» Work item
Every line in the listing below from the one with "any given cycle." through the one with "proses clearance impor." is to be reproduced exactly, both ends included; leave out the rest.

» Task inputs
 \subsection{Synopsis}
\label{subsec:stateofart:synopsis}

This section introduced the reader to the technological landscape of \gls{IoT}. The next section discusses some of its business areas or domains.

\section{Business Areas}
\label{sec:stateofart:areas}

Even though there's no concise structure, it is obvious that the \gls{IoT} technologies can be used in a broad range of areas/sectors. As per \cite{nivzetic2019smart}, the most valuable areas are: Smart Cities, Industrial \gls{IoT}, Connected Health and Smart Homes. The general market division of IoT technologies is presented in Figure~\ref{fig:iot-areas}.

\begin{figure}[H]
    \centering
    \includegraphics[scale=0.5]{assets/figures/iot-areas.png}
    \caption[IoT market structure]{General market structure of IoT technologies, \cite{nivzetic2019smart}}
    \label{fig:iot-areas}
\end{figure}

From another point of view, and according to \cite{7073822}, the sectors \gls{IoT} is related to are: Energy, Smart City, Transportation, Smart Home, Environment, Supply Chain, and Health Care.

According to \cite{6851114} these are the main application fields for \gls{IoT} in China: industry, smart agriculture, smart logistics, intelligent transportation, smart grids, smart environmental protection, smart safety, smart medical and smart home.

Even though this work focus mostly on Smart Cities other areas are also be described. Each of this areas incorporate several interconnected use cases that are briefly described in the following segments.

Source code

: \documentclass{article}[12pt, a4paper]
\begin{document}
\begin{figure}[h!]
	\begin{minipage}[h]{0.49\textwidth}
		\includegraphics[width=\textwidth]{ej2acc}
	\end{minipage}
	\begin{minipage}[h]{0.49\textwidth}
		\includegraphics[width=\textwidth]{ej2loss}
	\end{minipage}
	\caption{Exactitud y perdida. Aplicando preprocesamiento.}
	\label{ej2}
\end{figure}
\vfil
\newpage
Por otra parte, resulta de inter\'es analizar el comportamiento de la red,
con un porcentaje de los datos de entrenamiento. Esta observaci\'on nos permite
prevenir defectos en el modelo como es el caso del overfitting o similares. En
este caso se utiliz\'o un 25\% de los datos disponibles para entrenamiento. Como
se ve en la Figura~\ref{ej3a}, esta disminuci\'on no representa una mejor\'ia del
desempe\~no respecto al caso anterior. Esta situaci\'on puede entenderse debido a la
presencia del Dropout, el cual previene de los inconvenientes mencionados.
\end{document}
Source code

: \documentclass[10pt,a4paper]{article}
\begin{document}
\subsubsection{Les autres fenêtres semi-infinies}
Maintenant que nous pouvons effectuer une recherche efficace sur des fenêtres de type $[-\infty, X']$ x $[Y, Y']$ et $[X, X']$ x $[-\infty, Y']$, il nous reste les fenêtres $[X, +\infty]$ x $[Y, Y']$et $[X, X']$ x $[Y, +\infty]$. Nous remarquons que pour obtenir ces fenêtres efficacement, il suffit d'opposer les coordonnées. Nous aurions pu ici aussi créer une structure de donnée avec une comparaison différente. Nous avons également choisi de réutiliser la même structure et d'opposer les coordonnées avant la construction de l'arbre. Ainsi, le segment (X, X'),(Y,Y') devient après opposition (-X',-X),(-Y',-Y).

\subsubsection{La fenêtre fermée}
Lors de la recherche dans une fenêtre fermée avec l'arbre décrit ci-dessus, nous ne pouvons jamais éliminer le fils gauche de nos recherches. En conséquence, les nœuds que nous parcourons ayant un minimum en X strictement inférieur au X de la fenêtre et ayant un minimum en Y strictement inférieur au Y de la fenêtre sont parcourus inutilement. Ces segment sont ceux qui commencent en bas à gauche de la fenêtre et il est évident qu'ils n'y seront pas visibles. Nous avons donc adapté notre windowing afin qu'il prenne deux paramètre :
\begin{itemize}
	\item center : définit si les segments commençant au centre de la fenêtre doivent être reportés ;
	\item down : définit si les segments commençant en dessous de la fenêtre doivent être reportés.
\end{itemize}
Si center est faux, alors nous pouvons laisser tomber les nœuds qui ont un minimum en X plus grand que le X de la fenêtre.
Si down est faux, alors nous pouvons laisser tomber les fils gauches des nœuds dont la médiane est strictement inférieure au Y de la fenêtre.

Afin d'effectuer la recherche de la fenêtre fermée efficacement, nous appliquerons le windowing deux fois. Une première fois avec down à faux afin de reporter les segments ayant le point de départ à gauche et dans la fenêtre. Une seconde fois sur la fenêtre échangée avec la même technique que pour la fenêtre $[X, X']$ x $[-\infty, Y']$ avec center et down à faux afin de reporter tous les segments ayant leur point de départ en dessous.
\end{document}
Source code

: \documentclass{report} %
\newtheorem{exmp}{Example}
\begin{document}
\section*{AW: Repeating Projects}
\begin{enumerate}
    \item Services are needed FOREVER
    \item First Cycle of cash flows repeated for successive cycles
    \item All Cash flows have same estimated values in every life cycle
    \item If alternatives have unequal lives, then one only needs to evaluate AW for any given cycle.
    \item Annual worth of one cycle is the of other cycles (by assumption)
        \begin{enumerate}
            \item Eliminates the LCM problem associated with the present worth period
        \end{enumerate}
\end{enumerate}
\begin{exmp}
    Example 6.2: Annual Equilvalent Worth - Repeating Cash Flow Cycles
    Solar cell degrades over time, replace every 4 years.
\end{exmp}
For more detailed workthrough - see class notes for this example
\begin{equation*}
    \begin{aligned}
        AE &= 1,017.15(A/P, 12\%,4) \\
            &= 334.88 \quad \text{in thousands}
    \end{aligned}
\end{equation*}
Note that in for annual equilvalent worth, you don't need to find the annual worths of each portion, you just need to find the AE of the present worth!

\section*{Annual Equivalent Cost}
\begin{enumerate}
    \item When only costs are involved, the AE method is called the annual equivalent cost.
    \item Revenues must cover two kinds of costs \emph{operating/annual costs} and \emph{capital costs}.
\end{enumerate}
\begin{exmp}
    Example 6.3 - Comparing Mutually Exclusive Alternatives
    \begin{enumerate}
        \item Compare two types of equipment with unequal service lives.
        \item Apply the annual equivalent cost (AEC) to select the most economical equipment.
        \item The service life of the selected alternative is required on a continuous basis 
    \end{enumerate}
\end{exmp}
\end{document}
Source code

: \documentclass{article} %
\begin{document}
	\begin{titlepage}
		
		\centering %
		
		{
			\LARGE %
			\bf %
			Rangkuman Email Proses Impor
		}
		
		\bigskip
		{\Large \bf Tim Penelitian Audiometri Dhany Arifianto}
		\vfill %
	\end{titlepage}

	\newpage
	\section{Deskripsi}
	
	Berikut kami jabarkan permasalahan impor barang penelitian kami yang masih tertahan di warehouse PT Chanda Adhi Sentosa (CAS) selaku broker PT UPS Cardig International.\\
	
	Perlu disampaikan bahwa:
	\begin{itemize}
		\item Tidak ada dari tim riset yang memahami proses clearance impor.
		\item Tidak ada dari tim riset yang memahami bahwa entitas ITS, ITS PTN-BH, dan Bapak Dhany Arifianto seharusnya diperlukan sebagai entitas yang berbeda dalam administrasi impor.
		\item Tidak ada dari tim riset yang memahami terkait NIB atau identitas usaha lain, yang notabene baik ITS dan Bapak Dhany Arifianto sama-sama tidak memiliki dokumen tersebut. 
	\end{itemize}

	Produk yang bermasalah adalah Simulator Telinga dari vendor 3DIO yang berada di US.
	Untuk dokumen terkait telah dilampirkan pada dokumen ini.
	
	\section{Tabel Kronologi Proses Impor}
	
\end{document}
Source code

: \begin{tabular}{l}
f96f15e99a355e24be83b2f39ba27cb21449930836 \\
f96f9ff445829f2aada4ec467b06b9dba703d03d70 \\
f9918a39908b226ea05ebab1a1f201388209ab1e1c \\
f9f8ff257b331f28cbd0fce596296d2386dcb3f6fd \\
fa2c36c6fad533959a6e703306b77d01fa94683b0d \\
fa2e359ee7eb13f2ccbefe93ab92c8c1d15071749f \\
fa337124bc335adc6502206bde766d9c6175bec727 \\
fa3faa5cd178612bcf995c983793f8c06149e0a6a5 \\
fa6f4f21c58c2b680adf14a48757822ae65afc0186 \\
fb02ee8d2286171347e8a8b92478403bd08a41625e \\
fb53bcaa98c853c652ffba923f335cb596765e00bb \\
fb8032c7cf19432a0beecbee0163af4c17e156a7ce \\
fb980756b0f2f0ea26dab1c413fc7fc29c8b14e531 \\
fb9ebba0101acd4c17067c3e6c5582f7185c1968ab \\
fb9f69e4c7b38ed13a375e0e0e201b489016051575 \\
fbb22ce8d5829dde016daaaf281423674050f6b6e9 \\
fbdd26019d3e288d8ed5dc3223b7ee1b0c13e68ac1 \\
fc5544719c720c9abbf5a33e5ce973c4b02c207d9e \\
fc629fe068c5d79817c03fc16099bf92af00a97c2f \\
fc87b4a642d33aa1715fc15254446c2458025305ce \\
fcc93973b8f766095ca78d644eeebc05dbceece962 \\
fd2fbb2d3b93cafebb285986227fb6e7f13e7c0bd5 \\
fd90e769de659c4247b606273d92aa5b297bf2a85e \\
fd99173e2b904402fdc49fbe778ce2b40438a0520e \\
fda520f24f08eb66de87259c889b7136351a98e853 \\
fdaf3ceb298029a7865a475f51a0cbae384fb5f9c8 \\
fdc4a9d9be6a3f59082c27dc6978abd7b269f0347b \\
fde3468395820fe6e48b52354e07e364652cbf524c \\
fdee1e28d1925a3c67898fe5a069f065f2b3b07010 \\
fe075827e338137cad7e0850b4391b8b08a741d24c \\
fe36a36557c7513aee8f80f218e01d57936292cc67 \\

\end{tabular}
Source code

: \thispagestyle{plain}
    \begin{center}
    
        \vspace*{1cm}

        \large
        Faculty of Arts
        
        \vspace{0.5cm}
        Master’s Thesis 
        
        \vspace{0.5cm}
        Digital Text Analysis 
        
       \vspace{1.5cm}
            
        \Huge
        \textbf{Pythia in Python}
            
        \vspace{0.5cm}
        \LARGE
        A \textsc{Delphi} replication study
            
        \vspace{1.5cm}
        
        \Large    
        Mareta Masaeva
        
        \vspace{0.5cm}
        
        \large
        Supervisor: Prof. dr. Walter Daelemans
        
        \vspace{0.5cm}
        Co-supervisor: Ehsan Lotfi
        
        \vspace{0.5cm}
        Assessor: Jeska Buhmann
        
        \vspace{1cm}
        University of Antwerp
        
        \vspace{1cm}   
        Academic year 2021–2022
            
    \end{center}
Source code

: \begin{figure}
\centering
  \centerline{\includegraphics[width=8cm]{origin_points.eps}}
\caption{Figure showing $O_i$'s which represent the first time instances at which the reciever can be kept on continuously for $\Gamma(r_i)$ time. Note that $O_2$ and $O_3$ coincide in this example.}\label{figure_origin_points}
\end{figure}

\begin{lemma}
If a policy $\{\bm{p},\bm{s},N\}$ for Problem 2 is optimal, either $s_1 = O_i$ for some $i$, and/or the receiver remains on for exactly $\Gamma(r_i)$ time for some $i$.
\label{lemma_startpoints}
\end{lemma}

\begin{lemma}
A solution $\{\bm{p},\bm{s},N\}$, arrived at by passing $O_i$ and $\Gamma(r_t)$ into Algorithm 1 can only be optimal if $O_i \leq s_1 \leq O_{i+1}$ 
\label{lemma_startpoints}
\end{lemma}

» Solution to this task
    \item If alternatives have unequal lives, then one only needs to evaluate AW for any given cycle.
    \item Annual worth of one cycle is the of other cycles (by assumption)
        \begin{enumerate}
            \item Eliminates the LCM problem associated with the present worth period
        \end{enumerate}
\end{enumerate}
\begin{exmp}
    Example 6.2: Annual Equilvalent Worth - Repeating Cash Flow Cycles
    Solar cell degrades over time, replace every 4 years.
\end{exmp}
For more detailed workthrough - see class notes for this example
\begin{equation*}
    \begin{aligned}
        AE &= 1,017.15(A/P, 12\%,4) \\
            &= 334.88 \quad \text{in thousands}
    \end{aligned}
\end{equation*}
Note that in for annual equilvalent worth, you don't need to find the annual worths of each portion, you just need to find the AE of the present worth!

\section*{Annual Equivalent Cost}
\begin{enumerate}
    \item When only costs are involved, the AE method is called the annual equivalent cost.
    \item Revenues must cover two kinds of costs \emph{operating/annual costs} and \emph{capital costs}.
\end{enumerate}
\begin{exmp}
    Example 6.3 - Comparing Mutually Exclusive Alternatives
    \begin{enumerate}
        \item Compare two types of equipment with unequal service lives.
        \item Apply the annual equivalent cost (AEC) to select the most economical equipment.
        \item The service life of the selected alternative is required on a continuous basis 
    \end{enumerate}
\end{exmp}
\end{document}
Source code

: \documentclass{article} %
\begin{document}
	\begin{titlepage}
		
		\centering %
		
		{
			\LARGE %
			\bf %
			Rangkuman Email Proses Impor
		}
		
		\bigskip
		{\Large \bf Tim Penelitian Audiometri Dhany Arifianto}
		\vfill %
	\end{titlepage}

	\newpage
	\section{Deskripsi}
	
	Berikut kami jabarkan permasalahan impor barang penelitian kami yang masih tertahan di warehouse PT Chanda Adhi Sentosa (CAS) selaku broker PT UPS Cardig International.\\
	
	Perlu disampaikan bahwa:
	\begin{itemize}
		\item Tidak ada dari tim riset yang memahami proses clearance impor.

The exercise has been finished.